→ **DATA FOR ANALYSIS**
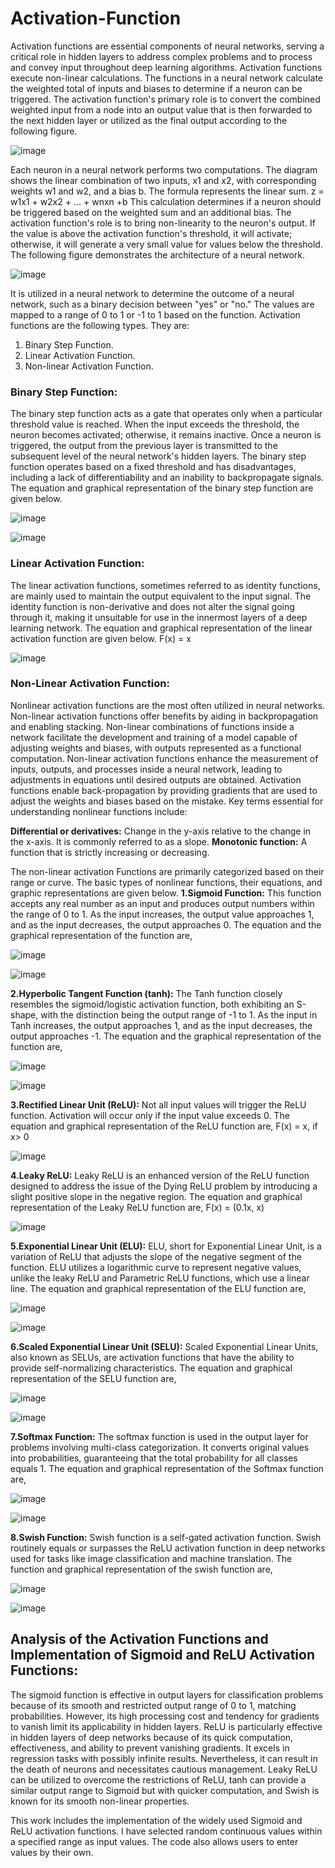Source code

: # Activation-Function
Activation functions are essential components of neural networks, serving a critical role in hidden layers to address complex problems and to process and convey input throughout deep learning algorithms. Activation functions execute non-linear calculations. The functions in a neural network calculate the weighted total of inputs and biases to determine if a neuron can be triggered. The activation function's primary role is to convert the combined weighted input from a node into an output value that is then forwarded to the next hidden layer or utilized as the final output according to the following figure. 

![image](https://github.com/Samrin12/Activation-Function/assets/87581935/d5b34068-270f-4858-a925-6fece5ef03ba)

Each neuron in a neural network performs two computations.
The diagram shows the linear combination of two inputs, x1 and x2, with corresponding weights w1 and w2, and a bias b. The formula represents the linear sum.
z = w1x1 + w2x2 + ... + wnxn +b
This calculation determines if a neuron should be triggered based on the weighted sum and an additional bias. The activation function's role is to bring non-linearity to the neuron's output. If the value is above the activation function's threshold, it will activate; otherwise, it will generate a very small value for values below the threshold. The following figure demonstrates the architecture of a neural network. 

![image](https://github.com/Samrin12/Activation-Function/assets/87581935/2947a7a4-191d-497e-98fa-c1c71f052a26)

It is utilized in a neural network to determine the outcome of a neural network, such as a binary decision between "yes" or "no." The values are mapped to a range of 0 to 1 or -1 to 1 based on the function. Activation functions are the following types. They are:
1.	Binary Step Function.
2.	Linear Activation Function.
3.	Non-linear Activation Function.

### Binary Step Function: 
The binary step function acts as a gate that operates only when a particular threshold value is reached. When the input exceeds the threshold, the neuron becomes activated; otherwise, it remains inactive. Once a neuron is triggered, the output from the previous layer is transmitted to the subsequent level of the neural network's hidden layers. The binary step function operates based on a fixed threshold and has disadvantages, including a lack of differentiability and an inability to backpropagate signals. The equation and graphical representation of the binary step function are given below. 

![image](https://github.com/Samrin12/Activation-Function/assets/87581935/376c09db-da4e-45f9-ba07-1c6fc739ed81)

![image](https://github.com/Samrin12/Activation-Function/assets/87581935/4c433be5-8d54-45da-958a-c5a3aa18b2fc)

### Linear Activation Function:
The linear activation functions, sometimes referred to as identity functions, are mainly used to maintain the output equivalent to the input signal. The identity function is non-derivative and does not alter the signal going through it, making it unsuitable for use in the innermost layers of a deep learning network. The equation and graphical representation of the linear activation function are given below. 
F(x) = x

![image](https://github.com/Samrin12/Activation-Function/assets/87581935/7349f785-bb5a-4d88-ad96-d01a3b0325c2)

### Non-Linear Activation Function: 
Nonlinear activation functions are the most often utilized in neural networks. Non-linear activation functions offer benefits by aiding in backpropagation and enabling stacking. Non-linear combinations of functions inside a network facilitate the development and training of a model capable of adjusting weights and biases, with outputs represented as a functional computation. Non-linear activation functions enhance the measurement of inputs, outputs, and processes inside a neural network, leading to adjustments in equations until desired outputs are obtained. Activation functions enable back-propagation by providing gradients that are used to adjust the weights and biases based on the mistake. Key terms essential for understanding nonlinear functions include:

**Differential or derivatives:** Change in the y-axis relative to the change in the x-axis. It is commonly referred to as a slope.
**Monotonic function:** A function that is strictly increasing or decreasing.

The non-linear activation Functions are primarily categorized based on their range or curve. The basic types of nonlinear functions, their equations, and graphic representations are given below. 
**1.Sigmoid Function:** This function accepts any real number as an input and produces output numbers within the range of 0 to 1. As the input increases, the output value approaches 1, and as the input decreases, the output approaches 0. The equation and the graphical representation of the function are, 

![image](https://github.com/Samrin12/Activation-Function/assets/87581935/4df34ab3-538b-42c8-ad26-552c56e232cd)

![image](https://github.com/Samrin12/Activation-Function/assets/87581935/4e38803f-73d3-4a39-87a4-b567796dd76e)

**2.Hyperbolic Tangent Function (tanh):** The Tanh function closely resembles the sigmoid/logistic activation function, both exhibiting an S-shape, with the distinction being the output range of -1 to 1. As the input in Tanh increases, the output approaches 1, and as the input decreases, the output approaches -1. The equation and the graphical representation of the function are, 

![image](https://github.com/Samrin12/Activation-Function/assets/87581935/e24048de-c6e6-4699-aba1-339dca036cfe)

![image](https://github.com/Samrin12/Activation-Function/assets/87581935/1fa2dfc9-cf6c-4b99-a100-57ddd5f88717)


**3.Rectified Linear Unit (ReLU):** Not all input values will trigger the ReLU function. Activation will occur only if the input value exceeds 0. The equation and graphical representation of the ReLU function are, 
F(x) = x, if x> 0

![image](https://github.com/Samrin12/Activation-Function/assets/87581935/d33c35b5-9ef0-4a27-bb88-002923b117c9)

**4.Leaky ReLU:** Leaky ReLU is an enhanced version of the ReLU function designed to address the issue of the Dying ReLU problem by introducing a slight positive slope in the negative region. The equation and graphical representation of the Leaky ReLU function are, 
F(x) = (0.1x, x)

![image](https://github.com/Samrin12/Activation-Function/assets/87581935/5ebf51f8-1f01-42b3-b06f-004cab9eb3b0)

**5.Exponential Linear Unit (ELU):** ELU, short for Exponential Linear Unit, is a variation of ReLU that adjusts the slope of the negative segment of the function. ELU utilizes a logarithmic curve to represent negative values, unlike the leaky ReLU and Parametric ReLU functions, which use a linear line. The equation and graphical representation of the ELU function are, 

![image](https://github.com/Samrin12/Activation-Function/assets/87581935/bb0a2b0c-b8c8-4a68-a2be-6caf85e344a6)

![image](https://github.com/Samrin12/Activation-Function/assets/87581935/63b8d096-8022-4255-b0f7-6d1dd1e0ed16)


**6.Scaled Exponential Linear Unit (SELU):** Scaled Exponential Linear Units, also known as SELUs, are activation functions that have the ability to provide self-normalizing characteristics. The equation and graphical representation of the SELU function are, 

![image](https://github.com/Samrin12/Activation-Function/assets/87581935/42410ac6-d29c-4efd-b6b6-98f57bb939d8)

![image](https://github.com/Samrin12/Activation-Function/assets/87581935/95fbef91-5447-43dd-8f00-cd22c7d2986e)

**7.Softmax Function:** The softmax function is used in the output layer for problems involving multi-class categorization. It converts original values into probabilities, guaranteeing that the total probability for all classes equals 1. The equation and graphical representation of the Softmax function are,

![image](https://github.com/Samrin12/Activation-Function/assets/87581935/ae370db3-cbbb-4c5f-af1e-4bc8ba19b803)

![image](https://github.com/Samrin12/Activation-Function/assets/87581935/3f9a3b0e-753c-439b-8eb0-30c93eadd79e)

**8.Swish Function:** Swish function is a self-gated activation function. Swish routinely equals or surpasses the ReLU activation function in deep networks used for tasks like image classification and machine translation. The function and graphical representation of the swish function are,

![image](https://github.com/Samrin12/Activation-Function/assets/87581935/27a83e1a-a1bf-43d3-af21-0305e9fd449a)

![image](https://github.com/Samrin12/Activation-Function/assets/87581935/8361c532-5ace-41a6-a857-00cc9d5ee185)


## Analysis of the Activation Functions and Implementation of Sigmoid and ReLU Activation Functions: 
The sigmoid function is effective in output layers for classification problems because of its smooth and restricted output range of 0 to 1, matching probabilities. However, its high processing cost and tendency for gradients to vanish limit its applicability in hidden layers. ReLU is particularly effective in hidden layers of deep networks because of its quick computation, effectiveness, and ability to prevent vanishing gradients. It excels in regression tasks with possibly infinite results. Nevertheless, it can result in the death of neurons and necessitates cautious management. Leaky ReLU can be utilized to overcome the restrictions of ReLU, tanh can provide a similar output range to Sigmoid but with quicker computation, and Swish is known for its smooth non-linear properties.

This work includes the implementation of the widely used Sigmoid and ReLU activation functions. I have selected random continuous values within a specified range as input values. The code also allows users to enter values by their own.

* * *

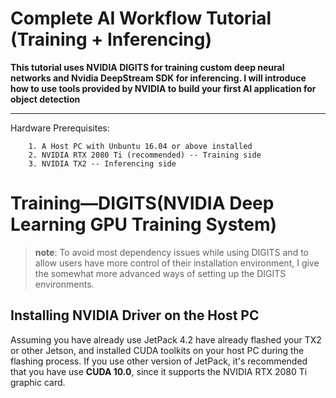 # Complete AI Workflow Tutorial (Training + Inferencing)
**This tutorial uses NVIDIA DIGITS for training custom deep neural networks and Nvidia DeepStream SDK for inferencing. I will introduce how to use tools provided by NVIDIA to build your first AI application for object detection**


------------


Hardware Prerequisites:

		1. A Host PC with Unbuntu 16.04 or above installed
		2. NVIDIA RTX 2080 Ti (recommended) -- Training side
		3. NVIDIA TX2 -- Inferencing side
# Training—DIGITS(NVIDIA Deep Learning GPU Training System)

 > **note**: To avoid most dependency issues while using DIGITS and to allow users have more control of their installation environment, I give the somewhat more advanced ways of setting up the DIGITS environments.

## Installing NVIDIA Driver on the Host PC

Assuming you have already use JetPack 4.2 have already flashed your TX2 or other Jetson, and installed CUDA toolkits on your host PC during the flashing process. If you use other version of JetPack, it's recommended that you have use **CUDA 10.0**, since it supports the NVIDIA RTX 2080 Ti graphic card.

...

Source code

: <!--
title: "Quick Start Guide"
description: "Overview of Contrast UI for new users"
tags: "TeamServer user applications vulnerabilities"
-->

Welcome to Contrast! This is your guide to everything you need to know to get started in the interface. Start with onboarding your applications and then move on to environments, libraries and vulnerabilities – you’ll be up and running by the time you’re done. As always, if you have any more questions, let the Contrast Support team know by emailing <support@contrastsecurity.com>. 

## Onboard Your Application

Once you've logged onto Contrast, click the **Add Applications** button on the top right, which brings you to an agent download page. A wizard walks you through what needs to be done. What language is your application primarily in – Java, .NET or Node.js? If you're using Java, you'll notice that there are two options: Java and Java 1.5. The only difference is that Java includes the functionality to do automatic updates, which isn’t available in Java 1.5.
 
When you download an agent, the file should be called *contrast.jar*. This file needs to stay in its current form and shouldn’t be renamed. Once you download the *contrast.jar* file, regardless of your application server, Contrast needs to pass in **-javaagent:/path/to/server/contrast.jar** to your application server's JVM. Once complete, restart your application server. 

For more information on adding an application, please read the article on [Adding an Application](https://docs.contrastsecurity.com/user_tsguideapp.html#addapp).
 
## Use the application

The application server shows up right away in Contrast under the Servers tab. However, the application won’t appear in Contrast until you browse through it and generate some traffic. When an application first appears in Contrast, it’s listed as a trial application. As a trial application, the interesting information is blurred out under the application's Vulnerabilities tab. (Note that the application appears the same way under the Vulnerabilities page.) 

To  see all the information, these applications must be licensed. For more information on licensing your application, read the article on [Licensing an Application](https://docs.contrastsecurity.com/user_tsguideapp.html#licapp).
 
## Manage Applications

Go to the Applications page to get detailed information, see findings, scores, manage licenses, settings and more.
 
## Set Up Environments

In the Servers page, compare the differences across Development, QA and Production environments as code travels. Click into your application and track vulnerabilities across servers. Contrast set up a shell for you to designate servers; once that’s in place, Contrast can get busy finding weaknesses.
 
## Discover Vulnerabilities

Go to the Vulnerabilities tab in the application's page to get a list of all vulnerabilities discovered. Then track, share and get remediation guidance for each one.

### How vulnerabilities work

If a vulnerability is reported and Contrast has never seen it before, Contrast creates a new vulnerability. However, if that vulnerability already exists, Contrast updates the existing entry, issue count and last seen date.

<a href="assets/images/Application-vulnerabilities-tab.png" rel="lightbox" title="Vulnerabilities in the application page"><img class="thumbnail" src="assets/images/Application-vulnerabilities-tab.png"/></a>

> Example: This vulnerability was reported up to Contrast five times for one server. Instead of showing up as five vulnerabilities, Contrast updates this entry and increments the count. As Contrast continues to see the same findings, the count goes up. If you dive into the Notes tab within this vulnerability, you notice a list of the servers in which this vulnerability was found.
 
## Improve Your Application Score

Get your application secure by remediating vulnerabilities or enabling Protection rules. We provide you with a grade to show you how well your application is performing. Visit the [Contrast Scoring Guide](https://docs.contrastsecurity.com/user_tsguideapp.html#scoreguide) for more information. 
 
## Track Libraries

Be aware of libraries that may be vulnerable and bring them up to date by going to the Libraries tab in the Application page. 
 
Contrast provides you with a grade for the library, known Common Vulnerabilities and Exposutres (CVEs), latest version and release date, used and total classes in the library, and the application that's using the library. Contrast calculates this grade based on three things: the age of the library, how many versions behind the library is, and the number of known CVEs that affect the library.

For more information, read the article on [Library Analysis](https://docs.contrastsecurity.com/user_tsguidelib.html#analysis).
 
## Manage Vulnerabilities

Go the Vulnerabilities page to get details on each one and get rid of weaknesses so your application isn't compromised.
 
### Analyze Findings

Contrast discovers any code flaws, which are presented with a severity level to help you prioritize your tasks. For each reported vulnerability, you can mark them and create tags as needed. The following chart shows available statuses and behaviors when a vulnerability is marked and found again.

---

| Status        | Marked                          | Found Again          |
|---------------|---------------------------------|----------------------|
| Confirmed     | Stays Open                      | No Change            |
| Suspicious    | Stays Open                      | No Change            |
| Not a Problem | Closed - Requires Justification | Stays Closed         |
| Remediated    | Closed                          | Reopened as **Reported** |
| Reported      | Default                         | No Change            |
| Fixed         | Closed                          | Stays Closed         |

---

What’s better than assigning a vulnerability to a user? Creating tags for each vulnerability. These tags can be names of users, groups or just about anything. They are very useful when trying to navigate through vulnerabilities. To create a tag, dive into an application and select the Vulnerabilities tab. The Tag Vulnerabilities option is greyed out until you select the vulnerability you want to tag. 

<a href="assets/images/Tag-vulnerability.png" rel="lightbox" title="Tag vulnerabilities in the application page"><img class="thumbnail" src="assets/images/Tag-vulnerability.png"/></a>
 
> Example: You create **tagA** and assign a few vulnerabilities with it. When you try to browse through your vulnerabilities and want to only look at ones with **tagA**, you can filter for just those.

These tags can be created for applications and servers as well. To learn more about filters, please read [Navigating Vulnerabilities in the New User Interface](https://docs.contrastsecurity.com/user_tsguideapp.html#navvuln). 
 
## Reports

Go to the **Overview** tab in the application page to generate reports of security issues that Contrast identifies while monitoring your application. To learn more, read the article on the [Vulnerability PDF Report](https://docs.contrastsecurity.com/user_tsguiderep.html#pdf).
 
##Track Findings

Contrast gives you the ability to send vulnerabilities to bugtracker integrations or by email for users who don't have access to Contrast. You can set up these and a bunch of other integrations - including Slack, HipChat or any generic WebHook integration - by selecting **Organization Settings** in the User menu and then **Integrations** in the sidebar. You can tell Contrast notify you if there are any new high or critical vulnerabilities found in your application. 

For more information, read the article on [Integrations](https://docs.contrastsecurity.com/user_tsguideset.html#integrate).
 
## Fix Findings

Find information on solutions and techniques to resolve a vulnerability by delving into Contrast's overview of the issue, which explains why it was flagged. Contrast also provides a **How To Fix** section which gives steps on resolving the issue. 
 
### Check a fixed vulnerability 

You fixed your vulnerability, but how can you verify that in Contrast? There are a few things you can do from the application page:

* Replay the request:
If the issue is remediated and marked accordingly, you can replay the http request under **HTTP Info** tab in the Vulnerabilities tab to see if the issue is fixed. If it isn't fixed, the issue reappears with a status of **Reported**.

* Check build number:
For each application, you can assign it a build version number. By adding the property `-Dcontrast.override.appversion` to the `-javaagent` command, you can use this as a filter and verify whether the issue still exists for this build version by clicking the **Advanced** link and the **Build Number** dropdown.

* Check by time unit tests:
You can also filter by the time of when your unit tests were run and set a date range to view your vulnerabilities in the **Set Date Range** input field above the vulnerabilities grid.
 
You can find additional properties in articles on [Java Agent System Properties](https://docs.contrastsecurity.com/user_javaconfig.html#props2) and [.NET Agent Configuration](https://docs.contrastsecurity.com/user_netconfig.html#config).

→ **WHAT YOU NEED TO DO**
In the listing above, start at the line with "### Check a fixed vulnerability", go on through the line with "You can find", and copy each of those lines exactly; leave out all the rest.

→ **RESPONSE BOX**
### Check a fixed vulnerability 

You fixed your vulnerability, but how can you verify that in Contrast? There are a few things you can do from the application page:

* Replay the request:
If the issue is remediated and marked accordingly, you can replay the http request under **HTTP Info** tab in the Vulnerabilities tab to see if the issue is fixed. If it isn't fixed, the issue reappears with a status of **Reported**.

* Check build number:
For each application, you can assign it a build version number. By adding the property `-Dcontrast.override.appversion` to the `-javaagent` command, you can use this as a filter and verify whether the issue still exists for this build version by clicking the **Advanced** link and the **Build Number** dropdown.

* Check by time unit tests:
You can also filter by the time of when your unit tests were run and set a date range to view your vulnerabilities in the **Set Date Range** input field above the vulnerabilities grid.
 
You can find additional properties in articles on [Java Agent System Properties](https://docs.contrastsecurity.com/user_javaconfig.html#props2) and [.NET Agent Configuration](https://docs.contrastsecurity.com/user_netconfig.html#config).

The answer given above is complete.